VENDING MACHINE SIMULATION – A NIFTY ASSIGNMENT
Soe Than
Department of Mathematics and Computer Science
Virginia Military Institute, Lexington, VA 24450
Vending Machine assignments provide good exercise for CS1 students in developing object oriented programs. These assignments have been around for many years, but most of them employ textual interfaces to test the students’ implementations. A version using a graphical user interfaces with animation is presented in this paper. This assignment can be utilized in two different phases.
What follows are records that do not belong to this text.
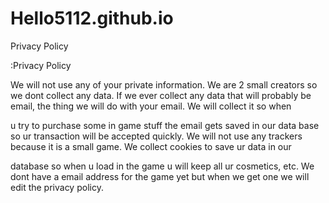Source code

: # Hello5112.github.io
Privacy Policy






:Privacy Policy

We will not use any of your private information. We are 2 small creators so we dont collect any data. If we ever collect any data that will probably be email, the thing we will do with your email. We will collect it so when 

u try to purchase some in game stuff the email gets saved in our data base so ur transaction will be accepted quickly. We will not use any trackers because it is a small game. We collect cookies to save ur data in our   

database so when u load in the game u will keep all ur cosmetics, etc. We dont have a email address for the game yet but when we get one we will edit the privacy policy.
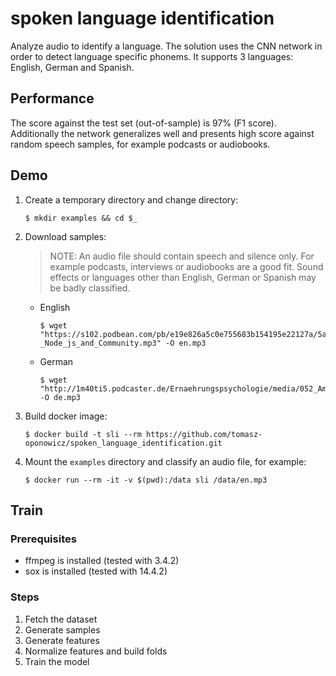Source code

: # spoken language identification

Analyze audio to identify a language.
The solution uses the CNN network in order to detect language specific phonems.
It supports 3 languages: English, German and Spanish.

## Performance

The score against the test set (out-of-sample) is 97% (F1 score). Additionally the network generalizes well and presents high score against random speech samples, for example podcasts or audiobooks.

## Demo

1. Create a temporary directory and change directory:

       $ mkdir examples && cd $_
1. Download samples:
    > NOTE: An audio file should contain speech and silence only. For example podcasts, interviews or audiobooks are a good fit. Sound effects or languages other than English, German or Spanish may be badly classified.
    * English
    
          $ wget "https://s102.podbean.com/pb/e19e826a5c0e755683b154195e22127a/5afe956e/data1/fs145/862611/uploads/039_jsAir_-_Node_js_and_Community.mp3" -O en.mp3
    * German
    
          $ wget "http://1m40ti5.podcaster.de/Ernaehrungspsychologie/media/052_Am_Arsch_vorbei_geht_auch_ein_Weg.mp3" -O de.mp3
1. Build docker image:

       $ docker build -t sli --rm https://github.com/tomasz-oponowicz/spoken_language_identification.git
1. Mount the `examples` directory and classify an audio file, for example:

       $ docker run --rm -it -v $(pwd):/data sli /data/en.mp3

## Train

### Prerequisites

* ffmpeg is installed (tested with 3.4.2)
* sox is installed (tested with 14.4.2)

### Steps

1. Fetch the dataset
1. Generate samples
1. Generate features
1. Normalize features and build folds
1. Train the model
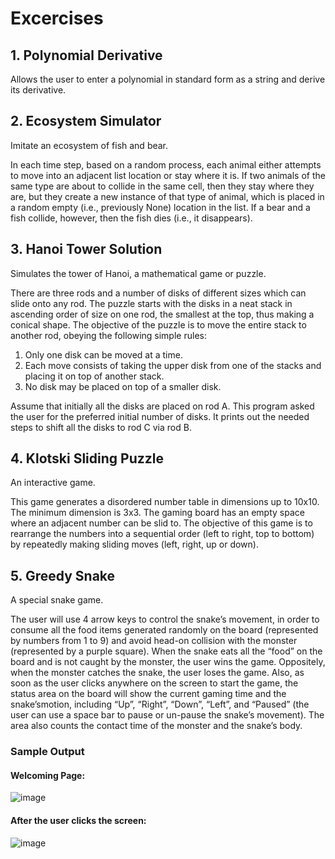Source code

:# Excercises
## 1. Polynomial Derivative
Allows the user to enter a polynomial in standard form as a string and derive its derivative.
## 2. Ecosystem Simulator
Imitate an ecosystem of fish and bear.

In each time step, based on a random process, each animal either attempts to move into an adjacent list location or stay where it is. If two animals of the same type are about to collide in the same cell, then they stay where they are, but they create a new instance of that type of animal, which is placed in a random empty (i.e., previously None) location in the list. If a bear and a fish collide, however, then the fish dies (i.e., it disappears).
## 3. Hanoi Tower Solution
Simulates the tower of Hanoi, a mathematical game or puzzle.

There are three rods and a number of disks of different sizes which can slide onto any rod. The puzzle starts with the disks in a neat stack in ascending order of size on one rod, the smallest at the top, thus making a conical shape. The objective of the puzzle is to move the entire stack to
another rod, obeying the following simple rules: 

  1. Only one disk can be moved at a time.
  2. Each move consists of taking the upper disk from one of the stacks and placing it on top of another stack.
  3. No disk may be placed on top of a smaller disk.
     
Assume that initially all the disks are placed on rod A. This program asked the user for the preferred initial number of disks. It prints out the needed steps to shift all the disks to rod C via rod B.
## 4. Klotski Sliding Puzzle
An interactive game.

This game generates a disordered number table in dimensions up to 10x10. The minimum dimension is 3x3. The gaming board has an empty space where an adjacent number can be slid to. The objective of this game is to rearrange the numbers into a sequential order (left to right, top to bottom) by repeatedly making sliding moves (left, right, up or down).
## 5. Greedy Snake
A special snake game. 

The user will use 4 arrow keys to control the snake’s movement, in order to consume all the food items generated randomly on the board (represented by numbers from 1 to 9) and avoid head-on collision with the monster (represented by a purple square). When the snake eats all the “food” on the board and is not caught by the monster, the user wins the game. Oppositely, when the monster catches the snake, the user loses the game. Also, as soon as the user clicks anywhere on the screen to start the game, the status area on the board will show the current gaming time and the snake’smotion, including “Up”, “Right”, “Down”, “Left”, and “Paused” (the user can use a space bar to pause or un-pause the snake’s movement). The area also counts the contact time of the monster and the snake’s body.
### Sample Output
#### Welcoming Page:
![image](https://github.com/Master-Pyda/Excercises/assets/96870573/ed453b12-8c23-419f-848b-15884294f540)
#### After the user clicks the screen:
![image](https://github.com/Master-Pyda/Excercises/assets/96870573/558b41e1-6dca-4d39-b75f-29a59813241d)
While students are studying object-oriented programming, they are asked to write three classes: CashHandler – to handle coin deposits and returns, ProductDispenser – to dispense one product, and VendingMachine – to simulate a vending machine consisting of a CashHandler object and a small number of ProductDispenser objects. After these classes have been implemented, students can integrate them with my GUI program that operates the VendingMachine through buttons and displays the action of dispensing with an animation. Later when students are studying Graphical User Interfaces, they are asked to write their own GUI programs with the animation, to simulate their vending machines. Based on my experience, asking students to do textual unit testing of their classes, and/or asking them to display information about the objects in the application helped them in debugging. The assignment and supporting files can be downloaded at http://www.ccsc-ms.org/nifty/12/tha.
Summary |
Students write three classes to simulate a vending machine. |
Topics |
OOP in Java, Arrays, GUI and Animation in Java. |
Audience |
CS1 and any course where Java GUI is introduced. |
Difficulty |
Low to moderate. As the UML diagrams for these classes are provided, most students can complete each phase in about six hours. |
Strengths |
As students integrate their implementations with the realistic looking GUI program, students become engaged. |
Weaknesses |
In this version, CashHandler does not handle different denomination of coins. A better version can be assigned as an extra credit work. |
Dependencies |
OOP, UML diagram, Arrays (for Phase I), Java GUI (for Phase II) |
Notes to Instructors
In this assignment, I asked students to implement three classes which will be integrated with my other classes to simulate a vending machine. The assignment document is VendingMachineAssignmentDescription.pdf.
Student Files
The files distributed to students are:
VendingMachineAssignmentDescription.docx, and
VendingLab.zip.
The details about the contents of the zip file are explained in the assignment description document. Source codes of my class files are not distributed to students. One exception is the driver application class (that contains the main method), because some IDE (like jGrasp) may need it to run the application.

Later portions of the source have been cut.